Previous results have shown that SF attenuates LPS-mediated induction of iNOS, COX2 expression and TNF-α secretion in cultured raw macrophages [17]. In vivo administration of SF has resulted in decreased microglia cell activation and up-regulation of a set of inflammatory markers following endotoxin injection [29].

Heiss et al. [17] reported that SF possesses anti-inflammatory activity in raw macrophages due to inhibition on DNA binding of NFκB. Furthermore, SF had inhibitory effects on LPS-mediated retinal microglial activation processes, partly through a p38 MAPK-dependent mechanism. NFκB and MAPKs are two cellular pathways involved in LPS-mediated microglial activation [31]. Our findings suggest an involvement of NFκB in SF-mediated reduction of LPS-induced inflammation in primary rat microglia cells. Further yet, we were able to show that SF suppresses LPS activity via an inhibition of the ERK1/2 and JNK pathway. It was suggested that SF exerts its anti-inflammatory activity via activation of transcription factor nuclear factor erythroid 2-related factor 2 (Nrf2) [18]. SF can directly react with sulfhydryl groups, oxidize cysteine residues and deplete reduced cellular glutathione, thus mimicking an oxidative insult and releasing Nrf2 from Keap-1 binding [32]. It is generally accepted that Nrf2 plays a key role in the adaptive response to oxidative and electrophilic stress, maintaining the cellular self-defence. Nrf2 knockout mice were hypersensitive to the neuroinflammation induced by LPS compared with wild-type mice [29]. Disruption of Nrf2 resulted in a drastic increase in lethality during LPS-induced septic shock [33]. We saw a strong increase of Nrf2 translocation to the nucleus after SF treatment. Altogether, the observations supported that Nrf2 is involved in the anti-inflammatory activity of SF.

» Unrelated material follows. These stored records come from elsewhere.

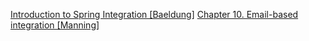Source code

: [Introduction to Spring Integration [Baeldung]](https://www.baeldung.com/spring-integration)
[Chapter 10. Email-based integration [Manning]](https://livebook.manning.com/book/spring-integration-in-action/chapter-10/)
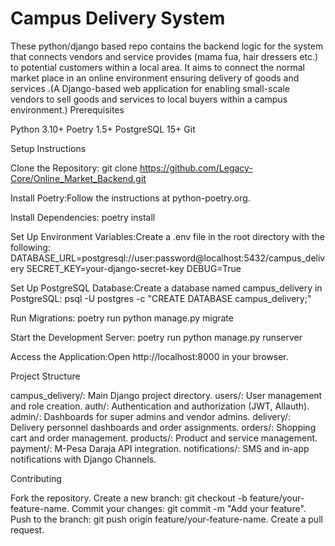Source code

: # Campus Delivery System
These python/django based repo contains the backend logic for the system that connects vendors and service provides (mama fua, hair dressers etc.) to potential customers within a local area. It aims to connect the normal market place in an online environment ensuring delivery of goods and services .(A Django-based web application for enabling small-scale vendors to sell goods and services to local buyers within a campus environment.)
Prerequisites

Python 3.10+
Poetry 1.5+
PostgreSQL 15+
Git

Setup Instructions

Clone the Repository:
git clone https://github.com/Legacy-Core/Online_Market_Backend.git


Install Poetry:Follow the instructions at python-poetry.org.

Install Dependencies:
poetry install


Set Up Environment Variables:Create a .env file in the root directory with the following:
DATABASE_URL=postgresql://user:password@localhost:5432/campus_delivery
SECRET_KEY=your-django-secret-key
DEBUG=True


Set Up PostgreSQL Database:Create a database named campus_delivery in PostgreSQL:
psql -U postgres -c "CREATE DATABASE campus_delivery;"


Run Migrations:
poetry run python manage.py migrate


Start the Development Server:
poetry run python manage.py runserver


Access the Application:Open http://localhost:8000 in your browser.


Project Structure

campus_delivery/: Main Django project directory.
users/: User management and role creation.
auth/: Authentication and authorization (JWT, Allauth).
admin/: Dashboards for super admins and vendor admins.
delivery/: Delivery personnel dashboards and order assignments.
orders/: Shopping cart and order management.
products/: Product and service management.
payment/: M-Pesa Daraja API integration.
notifications/: SMS and in-app notifications with Django Channels.

Contributing

Fork the repository.
Create a new branch: git checkout -b feature/your-feature-name.
Commit your changes: git commit -m "Add your feature".
Push to the branch: git push origin feature/your-feature-name.
Create a pull request.

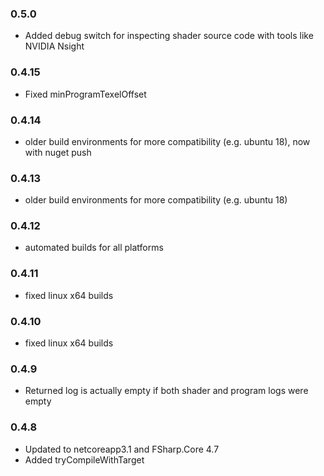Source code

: ### 0.5.0
- Added debug switch for inspecting shader source code with tools like NVIDIA Nsight

### 0.4.15
- Fixed minProgramTexelOffset

### 0.4.14
- older build environments for more compatibility (e.g. ubuntu 18), now with nuget push

### 0.4.13
- older build environments for more compatibility (e.g. ubuntu 18)

### 0.4.12
- automated builds for all platforms

### 0.4.11
- fixed linux x64 builds

### 0.4.10
- fixed linux x64 builds

### 0.4.9
- Returned log is actually empty if both shader and program logs were empty

### 0.4.8
- Updated to netcoreapp3.1 and FSharp.Core 4.7
- Added tryCompileWithTarget
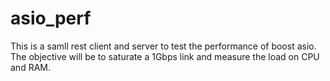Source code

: asio_perf
=========

This is a samll rest client and server to test the performance of boost asio.
The objective will be to saturate a 1Gbps link and measure the load on CPU and RAM.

Consequently, SF down-regulates NFκB signalling pathways during inflammation. Besides NFκB, AP-1 is another LPS-induced pro-inflammatory transcription factor in peritoneal macrophages [34]. AP-1 is activated by MAPK [35]. Lin et al. [18] were able to show that SF displayed a moderate inhibition in LPS-stimulated Nrf2 knockout mice with peritoneal macrophages at high concentrations. They speculated on an impact of AP-1 activity which is not directly related to the Nrf2 pathway. In this context, our results show that SF inhibits AP-1 promoter activity in the murine microglia cell line BV2, using luciferase assay, and the inhibition resulted from the downregulation of ERK and JNK signal transduction.

This study was designed to discover nontoxic substances which exert anti-inflammatory as well as Nrf2-activating properties. The present data demonstrated that SF fulfils these requirements. Therefore, SF might be considered as an adjunct therapeutic strategy to combat neural demise in neurodegenerative diseases.